Title.
Some amplifiers are marketed with “Current of XX Ampere in each channel”. I googled it and the only thing I managed to find was some forum expert saying “Current is more important than wattage rating”. But I still don’t understand why. Ohms law is still ohms law. Doesn’t matter if you advertise one or two of the factoring numbers from the equation.
Parasound advertise their amplifiers with current rating. Does is matter and why don’t other brands do it as well?
Running out of voltage is harmless – the amp clips, it sounds bad, you turn the volume down, and life goes on. (The ostensible purpose of level meters is to help avoid clipping but we all know they just look cool.)
Running out of current can damage an amplifier. It can overstress the output devices and damage them, maybe catastrophically.
Fancy amplifiers have circuitry to protect against this, either nicely by momentarily reducing volume, or crudely by cutting off current output. The latter causes the amplifier’s output to momentarily present a high impedance to the speaker. That sounds bad and might damage tweeters, if flyback current from a moving woofer ends up in the tweeter since it can’t return to the amp.
Bob Cordell has a chapter in his amplifier book where he talks about how you don’t really need the protection circuitry.
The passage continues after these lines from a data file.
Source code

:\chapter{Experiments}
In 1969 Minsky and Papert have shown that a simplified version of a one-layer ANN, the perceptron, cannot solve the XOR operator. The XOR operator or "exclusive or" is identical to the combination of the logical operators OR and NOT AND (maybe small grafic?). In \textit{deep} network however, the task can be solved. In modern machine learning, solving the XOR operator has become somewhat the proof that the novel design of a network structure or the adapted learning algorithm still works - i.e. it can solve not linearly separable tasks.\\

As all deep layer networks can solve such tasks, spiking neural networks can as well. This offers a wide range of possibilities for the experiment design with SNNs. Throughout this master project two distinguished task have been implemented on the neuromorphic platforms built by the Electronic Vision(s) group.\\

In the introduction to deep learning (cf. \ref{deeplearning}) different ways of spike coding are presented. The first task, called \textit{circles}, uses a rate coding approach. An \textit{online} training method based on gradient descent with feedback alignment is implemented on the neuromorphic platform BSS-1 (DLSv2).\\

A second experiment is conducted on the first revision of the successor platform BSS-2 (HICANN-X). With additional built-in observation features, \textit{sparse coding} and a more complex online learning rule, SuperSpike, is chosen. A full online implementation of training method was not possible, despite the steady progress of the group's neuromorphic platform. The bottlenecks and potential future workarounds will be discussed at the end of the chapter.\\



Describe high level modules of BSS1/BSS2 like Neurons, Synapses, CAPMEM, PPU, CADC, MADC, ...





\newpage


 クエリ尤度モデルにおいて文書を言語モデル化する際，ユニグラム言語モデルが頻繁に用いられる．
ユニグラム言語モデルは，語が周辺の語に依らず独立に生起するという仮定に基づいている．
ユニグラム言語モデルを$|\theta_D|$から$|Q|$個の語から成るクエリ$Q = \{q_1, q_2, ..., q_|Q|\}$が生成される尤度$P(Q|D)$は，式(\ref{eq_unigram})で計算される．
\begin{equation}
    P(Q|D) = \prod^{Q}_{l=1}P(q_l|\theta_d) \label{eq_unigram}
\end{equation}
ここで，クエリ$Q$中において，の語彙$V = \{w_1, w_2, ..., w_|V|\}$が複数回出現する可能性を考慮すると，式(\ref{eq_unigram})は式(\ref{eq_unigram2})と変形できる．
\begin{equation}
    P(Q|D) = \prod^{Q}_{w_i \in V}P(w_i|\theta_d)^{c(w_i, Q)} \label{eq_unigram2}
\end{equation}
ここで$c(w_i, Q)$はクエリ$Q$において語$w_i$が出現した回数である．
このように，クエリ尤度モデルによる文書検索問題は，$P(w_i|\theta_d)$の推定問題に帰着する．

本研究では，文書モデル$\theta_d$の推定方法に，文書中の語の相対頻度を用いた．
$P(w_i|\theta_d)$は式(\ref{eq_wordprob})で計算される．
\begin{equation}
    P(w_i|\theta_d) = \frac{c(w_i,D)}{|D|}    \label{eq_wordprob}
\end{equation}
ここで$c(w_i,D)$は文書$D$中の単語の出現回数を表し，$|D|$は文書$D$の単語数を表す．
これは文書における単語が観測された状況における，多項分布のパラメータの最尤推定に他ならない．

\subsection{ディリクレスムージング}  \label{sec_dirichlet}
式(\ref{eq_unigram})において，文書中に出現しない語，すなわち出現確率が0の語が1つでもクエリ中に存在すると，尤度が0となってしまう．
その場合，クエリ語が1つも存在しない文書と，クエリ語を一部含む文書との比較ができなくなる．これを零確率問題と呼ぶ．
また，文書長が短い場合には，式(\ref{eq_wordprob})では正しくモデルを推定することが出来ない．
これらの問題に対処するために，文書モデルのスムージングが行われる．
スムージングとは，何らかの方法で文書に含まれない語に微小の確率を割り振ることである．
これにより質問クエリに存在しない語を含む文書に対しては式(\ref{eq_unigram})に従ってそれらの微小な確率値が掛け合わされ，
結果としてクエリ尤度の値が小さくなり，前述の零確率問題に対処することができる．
If the amp’s output stage has enough current capacity it becomes impossible to overstress it with a speaker of a given impedance.
My rule of thumb based on Mr. Cordell’s math is: if an amplifier has one pair of output transistors per 50W rated power into 8 ohms, it can safely drive any 4-ohm-rated speaker (regardless of its demand phase curve!) and will never be overstressed. Note this assumes dynamic speakers, not electrostatics.
For example if an amplifier is rated 150wpc @ 8 ohms, and it has 3 pairs of output devices per channel, it’s safe to drive a 4 ohm speaker. But if it only has two pairs of outputs, you’re on thin ice. (And you could double that number of output devices if you want to be safe into nominally 2 ohm loads, or halve it if you only care about nominally 8 ohm loads.)
Yea… not actually how it works. Running out of voltage results in square waves. Short peaks of 200 watts is not going to burn out a tweeter’s voice coil. Clipping results in square waves. Continuous 30 watts can easily melt a tweeter’s voice coil.